Only As the Day is Long

Only As the Day is Long, by Dorianne Laux (Norton, 2019), is a big book. It had a bookmark* in it, so it's part new read, part re-read, and I've read many of these poems earlier, too; she's a poet I've admired for a long time. The bookmark was at "The Orgasms of Organisms," about insects mating, and as I read it, cicadas were loud around, my husband reading in a hammock hung from our sweetgum tree and half-dismantled swingset-fort contraption left by the previous owners of our house. 

We are living a long, perfect summer day together. I've been reading and weeding. He's got the electric mower charged and parked out here as if he's going to mow. It's still Sunday...but I won't finish this book till Monday, as I can read "only as the day is long" and then no more.

*a Jesse White, Secretary of State, Illinois Center for the book bookmark!

How I love "Savages," about four boys reading poetry on the floor of a bookstore. "Democracy" gives me her political insight: "You can feel it now: why people become Republicans," but she isn't one, evidently. There are poems about the homeless, the poor, the troubled and disadvantaged, the hard-working class. Waitresses, nurses.

There are poems about trees. "Cello" is also about love, music, transformation...and about "a dead tree...fall[ing] into the arms / of a living tree," coupled then forever. Poems about birds, starling, raven, crow. About men, beloved, remembered, soldiers, musicians, Mick Jagger, Philip Levine.
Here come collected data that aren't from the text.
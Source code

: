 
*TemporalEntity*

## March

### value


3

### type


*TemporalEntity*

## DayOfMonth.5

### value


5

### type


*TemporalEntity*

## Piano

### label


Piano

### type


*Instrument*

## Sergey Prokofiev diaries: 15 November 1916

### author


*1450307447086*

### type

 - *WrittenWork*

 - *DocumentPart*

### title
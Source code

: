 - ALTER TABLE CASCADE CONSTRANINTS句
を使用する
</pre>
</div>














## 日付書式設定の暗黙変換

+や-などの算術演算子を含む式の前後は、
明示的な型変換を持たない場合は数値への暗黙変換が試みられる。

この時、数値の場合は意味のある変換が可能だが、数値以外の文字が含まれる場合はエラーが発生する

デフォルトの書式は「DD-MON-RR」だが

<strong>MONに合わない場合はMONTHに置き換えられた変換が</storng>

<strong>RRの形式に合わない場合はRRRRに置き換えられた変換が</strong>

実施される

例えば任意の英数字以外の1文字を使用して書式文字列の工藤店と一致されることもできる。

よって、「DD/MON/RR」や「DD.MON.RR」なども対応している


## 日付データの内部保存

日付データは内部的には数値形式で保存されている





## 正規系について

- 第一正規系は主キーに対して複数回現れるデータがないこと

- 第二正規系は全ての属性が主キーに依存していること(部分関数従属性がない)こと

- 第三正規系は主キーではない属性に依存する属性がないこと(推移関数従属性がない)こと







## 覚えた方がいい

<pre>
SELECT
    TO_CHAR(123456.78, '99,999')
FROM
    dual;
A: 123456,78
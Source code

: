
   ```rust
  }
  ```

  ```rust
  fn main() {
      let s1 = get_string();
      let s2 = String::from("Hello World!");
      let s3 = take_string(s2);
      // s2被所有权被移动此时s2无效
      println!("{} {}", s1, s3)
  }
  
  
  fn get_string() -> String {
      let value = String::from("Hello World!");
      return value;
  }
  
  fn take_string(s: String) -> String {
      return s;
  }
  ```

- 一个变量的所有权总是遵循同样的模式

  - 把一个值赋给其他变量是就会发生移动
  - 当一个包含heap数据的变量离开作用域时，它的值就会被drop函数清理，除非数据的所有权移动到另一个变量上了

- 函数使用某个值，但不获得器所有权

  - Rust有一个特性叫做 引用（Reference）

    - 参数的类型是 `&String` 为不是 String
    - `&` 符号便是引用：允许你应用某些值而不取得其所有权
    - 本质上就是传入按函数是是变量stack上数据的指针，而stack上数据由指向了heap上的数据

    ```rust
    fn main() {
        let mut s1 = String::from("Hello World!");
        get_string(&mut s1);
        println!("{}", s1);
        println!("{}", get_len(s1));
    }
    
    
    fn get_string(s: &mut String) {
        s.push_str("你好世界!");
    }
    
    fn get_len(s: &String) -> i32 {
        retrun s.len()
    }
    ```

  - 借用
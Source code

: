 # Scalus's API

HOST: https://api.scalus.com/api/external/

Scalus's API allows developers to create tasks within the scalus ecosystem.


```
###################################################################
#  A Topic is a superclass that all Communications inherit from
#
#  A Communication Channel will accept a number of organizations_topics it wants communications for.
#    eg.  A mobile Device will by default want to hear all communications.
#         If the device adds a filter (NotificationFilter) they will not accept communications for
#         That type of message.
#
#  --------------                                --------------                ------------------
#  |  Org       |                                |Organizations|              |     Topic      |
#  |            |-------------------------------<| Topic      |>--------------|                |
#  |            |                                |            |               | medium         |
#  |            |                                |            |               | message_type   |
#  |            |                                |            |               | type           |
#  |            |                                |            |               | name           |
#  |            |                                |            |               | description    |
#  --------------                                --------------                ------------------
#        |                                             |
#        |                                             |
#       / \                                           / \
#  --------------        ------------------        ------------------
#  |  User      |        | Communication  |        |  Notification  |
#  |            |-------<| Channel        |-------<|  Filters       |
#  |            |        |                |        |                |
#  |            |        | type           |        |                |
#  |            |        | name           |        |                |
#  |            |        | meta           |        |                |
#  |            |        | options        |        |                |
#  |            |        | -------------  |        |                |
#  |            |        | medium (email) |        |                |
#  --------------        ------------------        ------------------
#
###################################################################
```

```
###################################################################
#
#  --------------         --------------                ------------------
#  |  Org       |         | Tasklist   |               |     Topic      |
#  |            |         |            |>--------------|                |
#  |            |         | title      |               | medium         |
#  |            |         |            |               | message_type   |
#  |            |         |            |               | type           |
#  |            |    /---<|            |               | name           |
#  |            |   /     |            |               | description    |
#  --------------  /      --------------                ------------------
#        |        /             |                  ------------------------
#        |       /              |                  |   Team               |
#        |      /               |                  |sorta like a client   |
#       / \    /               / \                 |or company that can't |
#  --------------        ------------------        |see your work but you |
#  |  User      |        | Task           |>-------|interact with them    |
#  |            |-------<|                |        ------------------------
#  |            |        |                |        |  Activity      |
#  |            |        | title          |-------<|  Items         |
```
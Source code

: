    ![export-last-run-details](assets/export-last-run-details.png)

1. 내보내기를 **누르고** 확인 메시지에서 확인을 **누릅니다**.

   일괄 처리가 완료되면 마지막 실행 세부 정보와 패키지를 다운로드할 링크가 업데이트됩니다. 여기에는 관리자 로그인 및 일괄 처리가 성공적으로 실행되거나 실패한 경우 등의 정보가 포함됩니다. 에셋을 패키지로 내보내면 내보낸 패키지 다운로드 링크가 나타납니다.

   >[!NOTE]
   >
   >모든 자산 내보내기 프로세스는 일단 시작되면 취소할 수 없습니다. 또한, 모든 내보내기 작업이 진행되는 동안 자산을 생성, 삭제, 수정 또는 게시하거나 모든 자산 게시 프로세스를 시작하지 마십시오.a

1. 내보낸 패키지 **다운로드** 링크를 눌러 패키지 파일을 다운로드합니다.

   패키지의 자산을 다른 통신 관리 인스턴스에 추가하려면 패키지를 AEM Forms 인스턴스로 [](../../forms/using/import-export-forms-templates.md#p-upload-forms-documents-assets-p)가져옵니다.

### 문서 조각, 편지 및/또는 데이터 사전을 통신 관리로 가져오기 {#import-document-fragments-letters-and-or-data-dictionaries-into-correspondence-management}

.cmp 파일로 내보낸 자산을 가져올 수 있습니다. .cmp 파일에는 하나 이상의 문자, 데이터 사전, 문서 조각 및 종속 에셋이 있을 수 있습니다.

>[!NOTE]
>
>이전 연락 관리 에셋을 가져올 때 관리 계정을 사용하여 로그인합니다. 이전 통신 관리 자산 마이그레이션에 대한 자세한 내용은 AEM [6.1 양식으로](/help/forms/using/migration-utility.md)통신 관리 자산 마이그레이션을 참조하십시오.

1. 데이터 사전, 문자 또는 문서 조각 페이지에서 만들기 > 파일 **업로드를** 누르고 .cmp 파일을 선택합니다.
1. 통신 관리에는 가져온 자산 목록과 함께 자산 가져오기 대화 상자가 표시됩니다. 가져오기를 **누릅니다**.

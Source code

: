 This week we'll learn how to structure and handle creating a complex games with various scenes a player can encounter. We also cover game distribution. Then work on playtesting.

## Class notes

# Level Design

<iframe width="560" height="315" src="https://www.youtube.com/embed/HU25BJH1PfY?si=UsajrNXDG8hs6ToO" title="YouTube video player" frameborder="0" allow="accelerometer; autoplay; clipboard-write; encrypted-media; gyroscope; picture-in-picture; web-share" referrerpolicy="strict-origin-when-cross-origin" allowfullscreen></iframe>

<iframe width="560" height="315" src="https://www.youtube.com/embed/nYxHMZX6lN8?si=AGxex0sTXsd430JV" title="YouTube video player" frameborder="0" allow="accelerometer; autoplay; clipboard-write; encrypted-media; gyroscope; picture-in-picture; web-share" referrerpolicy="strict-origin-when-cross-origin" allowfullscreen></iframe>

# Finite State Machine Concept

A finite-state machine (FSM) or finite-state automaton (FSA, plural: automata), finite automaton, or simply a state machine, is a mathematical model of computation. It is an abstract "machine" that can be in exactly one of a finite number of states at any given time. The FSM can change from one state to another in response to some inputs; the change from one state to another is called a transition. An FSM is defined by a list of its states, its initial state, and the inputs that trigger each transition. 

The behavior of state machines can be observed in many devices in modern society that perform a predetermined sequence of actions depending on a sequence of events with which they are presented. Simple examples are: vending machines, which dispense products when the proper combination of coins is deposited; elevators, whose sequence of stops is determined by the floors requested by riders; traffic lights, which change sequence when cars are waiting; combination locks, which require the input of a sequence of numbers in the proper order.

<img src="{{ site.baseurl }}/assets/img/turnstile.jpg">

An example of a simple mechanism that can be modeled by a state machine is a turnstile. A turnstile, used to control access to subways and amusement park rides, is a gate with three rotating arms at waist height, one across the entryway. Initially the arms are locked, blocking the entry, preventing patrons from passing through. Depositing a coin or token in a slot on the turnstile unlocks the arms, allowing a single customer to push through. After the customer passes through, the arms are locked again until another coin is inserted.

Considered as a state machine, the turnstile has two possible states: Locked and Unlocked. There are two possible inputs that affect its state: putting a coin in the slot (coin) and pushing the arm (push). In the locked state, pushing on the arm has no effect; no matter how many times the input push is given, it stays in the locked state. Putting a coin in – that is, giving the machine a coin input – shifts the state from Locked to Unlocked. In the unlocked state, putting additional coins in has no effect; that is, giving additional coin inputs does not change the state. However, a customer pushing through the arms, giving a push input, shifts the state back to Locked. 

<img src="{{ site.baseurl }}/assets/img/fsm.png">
I find my coincidence, the phrase "Against the insomnia of August," while reading, awake, in August. I find many a favorite stanza. Here's one, from "Late-Night TV":

     We know nothing about how it all works,
     how we end up in one bed or another,
     speak one language instead of the others,
     what heat draws us to our life's work
     or keeps us from a dream until it's nothing
     but a blister we scratch in our sleep.

Often I say to myself, I am never lonely, or hardly ever, I say today, Blue Monday in the blog, but yesterday afternoon, I was strangely lonely, and called some friends, and turned again to poetry, this book, an open-hearted, yearning, sometimes lonely book, and it helped.

I saved the last section, the new poems, for today, Monday, Sealey Challenge, Day 16. But yesterday I let the long day's shadows fall over me on the weathered wooden glider, softened by an ivy-print comforter (since I can't find any glider cushions at Bed, Bath, and Beyond...and don't really shop anymore, and now this is just like a diary, this reading/writing practice, sorry...), and I rested.

Ah, but the new poems, read early on this Blue Monday, are mother poems, death-of-the-mother poems, beautiful with complicated grief. Piano music poems, for the mother played. With touches of bedroom slippers, a metal collander, Route 66 as the Mother Road. Another favorite stanza:

     There will always be
     silence, no matter
     how long someone
     has wept against
     the side of a house,
     bare forearms pressed
     to the shingles.

And here, in "Letter to My Dead Mother," is a couplet I recognize as similar to something my own mother has told me:

     You told me when you were 72
     You still felt 25 behind your eyes.